◆ **Exercise prompt**
Working through the lines below, return each one that holds "problems".

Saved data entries
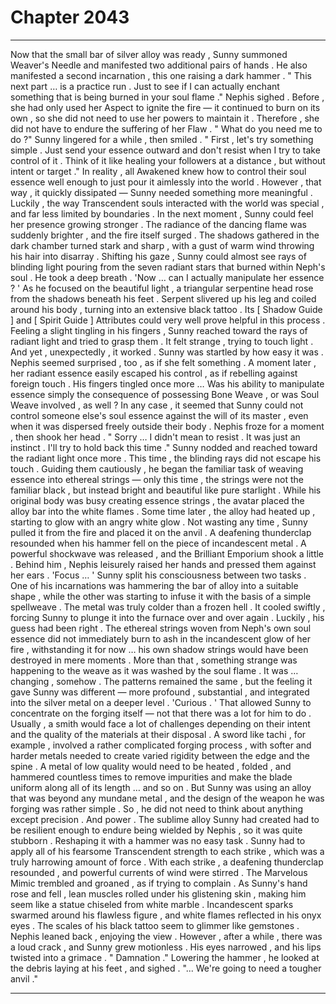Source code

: 
# Chapter 2043


---

Now that the small bar of silver alloy was ready , Sunny summoned Weaver's Needle and manifested two additional pairs of hands .
He also manifested a second incarnation , this one raising a dark hammer .
" This next part … is a practice run . Just to see if I can actually enchant something that is being burned in your soul flame ."
Nephis sighed .
Before , she had only used her Aspect to ignite the fire — it continued to burn on its own , so she did not need to use her powers to maintain it . Therefore , she did not have to endure the suffering of her Flaw .
" What do you need me to do ?"
Sunny lingered for a while , then smiled .
" First , let's try something simple . Just send your essence outward and don't resist when I try to take control of it . Think of it like healing your followers at a distance , but without intent or target ."
In reality , all Awakened knew how to control their soul essence well enough to just pour it aimlessly into the world . However , that way , it quickly dissipated — Sunny needed something more meaningful . Luckily , the way Transcendent souls interacted with the world was special , and far less limited by boundaries .
In the next moment , Sunny could feel her presence growing stronger . The radiance of the dancing flame was suddenly brighter , and the fire itself surged . The shadows gathered in the dark chamber turned stark and sharp , with a gust of warm wind throwing his hair into disarray .
Shifting his gaze , Sunny could almost see rays of blinding light pouring from the seven radiant stars that burned within Neph's soul .
He took a deep breath .
'Now … can I actually manipulate her essence ? '
As he focused on the beautiful light , a triangular serpentine head rose from the shadows beneath his feet . Serpent slivered up his leg and coiled around his body , turning into an extensive black tattoo .
Its [ Shadow Guide ] and [ Spirit Guide ] Attributes could very well prove helpful in this process .
Feeling a slight tingling in his fingers , Sunny reached toward the rays of radiant light and tried to grasp them .
It felt strange , trying to touch light .
And yet , unexpectedly , it worked .
Sunny was startled by how easy it was . Nephis seemed surprised , too , as if she felt something .
A moment later , her radiant essence easily escaped his control , as if rebelling against foreign touch .
His fingers tingled once more …
Was his ability to manipulate essence simply the consequence of possessing Bone Weave , or was Soul Weave involved , as well ?
In any case , it seemed that Sunny could not control someone else's soul essence against the will of its master , even when it was dispersed freely outside their body .
Nephis froze for a moment , then shook her head .
" Sorry … I didn't mean to resist . It was just an instinct . I'll try to hold back this time ."
Sunny nodded and reached toward the radiant light once more .
This time , the blinding rays did not escape his touch .
Guiding them cautiously , he began the familiar task of weaving essence into ethereal strings — only this time , the strings were not the familiar black , but instead bright and beautiful like pure starlight .
While his original body was busy creating essence strings , the avatar placed the alloy bar into the white flames .
Some time later , the alloy had heated up , starting to glow with an angry white glow . Not wasting any time , Sunny pulled it from the fire and placed it on the anvil .
A deafening thunderclap resounded when his hammer fell on the piece of incandescent metal . A powerful shockwave was released , and the Brilliant Emporium shook a little .
Behind him , Nephis leisurely raised her hands and pressed them against her ears .
'Focus … '
Sunny split his consciousness between two tasks .
One of his incarnations was hammering the bar of alloy into a suitable shape , while the other was starting to infuse it with the basis of a simple spellweave .
The metal was truly colder than a frozen hell . It cooled swiftly , forcing Sunny to plunge it into the furnace over and over again . Luckily , his guess had been right . The ethereal strings woven from Neph's own soul essence did not immediately burn to ash in the incandescent glow of her fire , withstanding it for now … his own shadow strings would have been destroyed in mere moments .
More than that , something strange was happening to the weave as it was washed by the soul flame . It was … changing , somehow . The patterns remained the same , but the feeling it gave Sunny was different — more profound , substantial , and integrated into the silver metal on a deeper level .
'Curious . '
That allowed Sunny to concentrate on the forging itself — not that there was a lot for him to do .
Usually , a smith would face a lot of challenges depending on their intent and the quality of the materials at their disposal . A sword like tachi , for example , involved a rather complicated forging process , with softer and harder metals needed to create varied rigidity between the edge and the spine .
A metal of low quality would need to be heated , folded , and hammered countless times to remove impurities and make the blade uniform along all of its length … and so on .
But Sunny was using an alloy that was beyond any mundane metal , and the design of the weapon he was forging was rather simple . So , he did not need to think about anything except precision .
And power .
The sublime alloy Sunny had created had to be resilient enough to endure being wielded by Nephis , so it was quite stubborn . Reshaping it with a hammer was no easy task . Sunny had to apply all of his fearsome Transcendent strength to each strike , which was a truly harrowing amount of force .
With each strike , a deafening thunderclap resounded , and powerful currents of wind were stirred . The Marvelous Mimic trembled and groaned , as if trying to complain .
As Sunny's hand rose and fell , lean muscles rolled under his glistening skin , making him seem like a statue chiseled from white marble . Incandescent sparks swarmed around his flawless figure , and white flames reflected in his onyx eyes . The scales of his black tattoo seem to glimmer like gemstones .
Nephis leaned back , enjoying the view .
However , after a while , there was a loud crack , and Sunny grew motionless .
His eyes narrowed , and his lips twisted into a grimace .
" Damnation ."
Lowering the hammer , he looked at the debris laying at his feet , and sighed .
"... We're going to need a tougher anvil ."

---

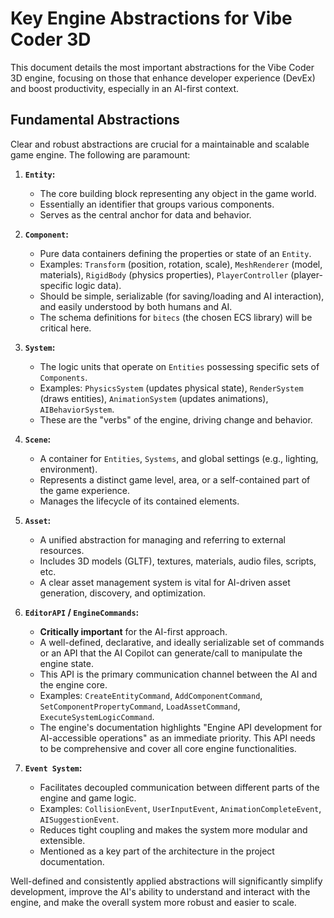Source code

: # Key Engine Abstractions for Vibe Coder 3D

This document details the most important abstractions for the Vibe Coder 3D engine, focusing on those that enhance developer experience (DevEx) and boost productivity, especially in an AI-first context.

## Fundamental Abstractions

Clear and robust abstractions are crucial for a maintainable and scalable game engine. The following are paramount:

1.  **`Entity`:**

    - The core building block representing any object in the game world.
    - Essentially an identifier that groups various components.
    - Serves as the central anchor for data and behavior.

2.  **`Component`:**

    - Pure data containers defining the properties or state of an `Entity`.
    - Examples: `Transform` (position, rotation, scale), `MeshRenderer` (model, materials), `RigidBody` (physics properties), `PlayerController` (player-specific logic data).
    - Should be simple, serializable (for saving/loading and AI interaction), and easily understood by both humans and AI.
    - The schema definitions for `bitecs` (the chosen ECS library) will be critical here.

3.  **`System`:**

    - The logic units that operate on `Entities` possessing specific sets of `Components`.
    - Examples: `PhysicsSystem` (updates physical state), `RenderSystem` (draws entities), `AnimationSystem` (updates animations), `AIBehaviorSystem`.
    - These are the "verbs" of the engine, driving change and behavior.

4.  **`Scene`:**

    - A container for `Entities`, `Systems`, and global settings (e.g., lighting, environment).
    - Represents a distinct game level, area, or a self-contained part of the game experience.
    - Manages the lifecycle of its contained elements.

5.  **`Asset`:**

    - A unified abstraction for managing and referring to external resources.
    - Includes 3D models (GLTF), textures, materials, audio files, scripts, etc.
    - A clear asset management system is vital for AI-driven asset generation, discovery, and optimization.

6.  **`EditorAPI` / `EngineCommands`:**

    - **Critically important** for the AI-first approach.
    - A well-defined, declarative, and ideally serializable set of commands or an API that the AI Copilot can generate/call to manipulate the engine state.
    - This API is the primary communication channel between the AI and the engine core.
    - Examples: `CreateEntityCommand`, `AddComponentCommand`, `SetComponentPropertyCommand`, `LoadAssetCommand`, `ExecuteSystemLogicCommand`.
    - The engine's documentation highlights "Engine API development for AI-accessible operations" as an immediate priority. This API needs to be comprehensive and cover all core engine functionalities.

7.  **`Event System`:**
    - Facilitates decoupled communication between different parts of the engine and game logic.
    - Examples: `CollisionEvent`, `UserInputEvent`, `AnimationCompleteEvent`, `AISuggestionEvent`.
    - Reduces tight coupling and makes the system more modular and extensible.
    - Mentioned as a key part of the architecture in the project documentation.

Well-defined and consistently applied abstractions will significantly simplify development, improve the AI's ability to understand and interact with the engine, and make the overall system more robust and easier to scale.
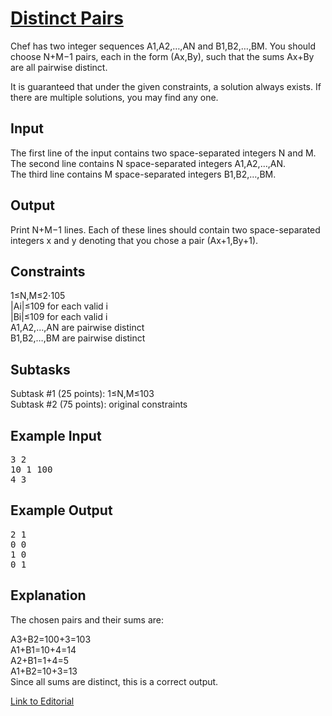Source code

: # [Distinct Pairs](https://www.codechef.com/JAN19B/problems/DPAIRS)

Chef has two integer sequences A1,A2,…,AN and B1,B2,…,BM. You should choose N+M−1 pairs, each in the form (Ax,By), such that the sums Ax+By are all pairwise distinct.<br />

It is guaranteed that under the given constraints, a solution always exists. If there are multiple solutions, you may find any one.

## Input
The first line of the input contains two space-separated integers N and M.<br />
The second line contains N space-separated integers A1,A2,…,AN.<br />
The third line contains M space-separated integers B1,B2,…,BM.<br />
## Output
Print N+M−1 lines. Each of these lines should contain two space-separated integers x and y denoting that you chose a pair (Ax+1,By+1).<br />

## Constraints
1≤N,M≤2⋅105<br />
|Ai|≤109 for each valid i<br />
|Bi|≤109 for each valid i<br />
A1,A2,…,AN are pairwise distinct<br />
B1,B2,…,BM are pairwise distinct<br />
## Subtasks
Subtask #1 (25 points): 1≤N,M≤103<br />
Subtask #2 (75 points): original constraints<br />

## Example Input
<pre>
3 2
10 1 100
4 3
</pre>
## Example Output
<pre>
2 1
0 0
1 0
0 1
</pre>
## Explanation
The chosen pairs and their sums are:<br />

A3+B2=100+3=103<br />
A1+B1=10+4=14<br />
A2+B1=1+4=5<br />
A1+B2=10+3=13<br />
Since all sums are distinct, this is a correct output.<br />

[Link to Editorial](https://discuss.codechef.com/problems/DPAIRS)
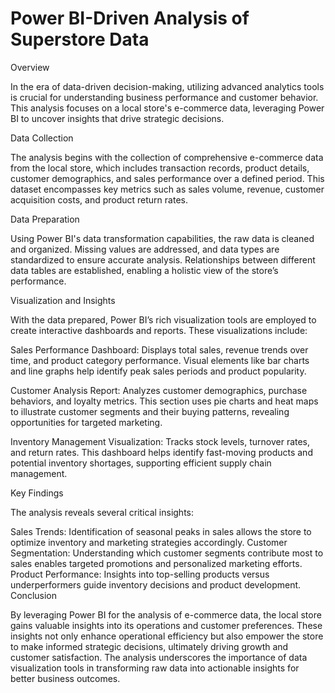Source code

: # Power BI-Driven Analysis of Superstore Data
Overview

In the era of data-driven decision-making, utilizing advanced analytics tools is crucial for understanding business performance and customer behavior. This analysis focuses on a local store's e-commerce data, leveraging Power BI to uncover insights that drive strategic decisions.

Data Collection

The analysis begins with the collection of comprehensive e-commerce data from the local store, which includes transaction records, product details, customer demographics, and sales performance over a defined period. This dataset encompasses key metrics such as sales volume, revenue, customer acquisition costs, and product return rates.

Data Preparation

Using Power BI's data transformation capabilities, the raw data is cleaned and organized. Missing values are addressed, and data types are standardized to ensure accurate analysis. Relationships between different data tables are established, enabling a holistic view of the store’s performance.

Visualization and Insights

With the data prepared, Power BI’s rich visualization tools are employed to create interactive dashboards and reports. These visualizations include:

Sales Performance Dashboard: Displays total sales, revenue trends over time, and product category performance. Visual elements like bar charts and line graphs help identify peak sales periods and product popularity.

Customer Analysis Report: Analyzes customer demographics, purchase behaviors, and loyalty metrics. This section uses pie charts and heat maps to illustrate customer segments and their buying patterns, revealing opportunities for targeted marketing.

Inventory Management Visualization: Tracks stock levels, turnover rates, and return rates. This dashboard helps identify fast-moving products and potential inventory shortages, supporting efficient supply chain management.

Key Findings

The analysis reveals several critical insights:

Sales Trends: Identification of seasonal peaks in sales allows the store to optimize inventory and marketing strategies accordingly.
Customer Segmentation: Understanding which customer segments contribute most to sales enables targeted promotions and personalized marketing efforts.
Product Performance: Insights into top-selling products versus underperformers guide inventory decisions and product development.
Conclusion

By leveraging Power BI for the analysis of e-commerce data, the local store gains valuable insights into its operations and customer preferences. These insights not only enhance operational efficiency but also empower the store to make informed strategic decisions, ultimately driving growth and customer satisfaction. The analysis underscores the importance of data visualization tools in transforming raw data into actionable insights for better business outcomes.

◆ **Reply to the exercise**
: # [Distinct Pairs](https://www.codechef.com/JAN19B/problems/DPAIRS)
[Link to Editorial](https://discuss.codechef.com/problems/DPAIRS)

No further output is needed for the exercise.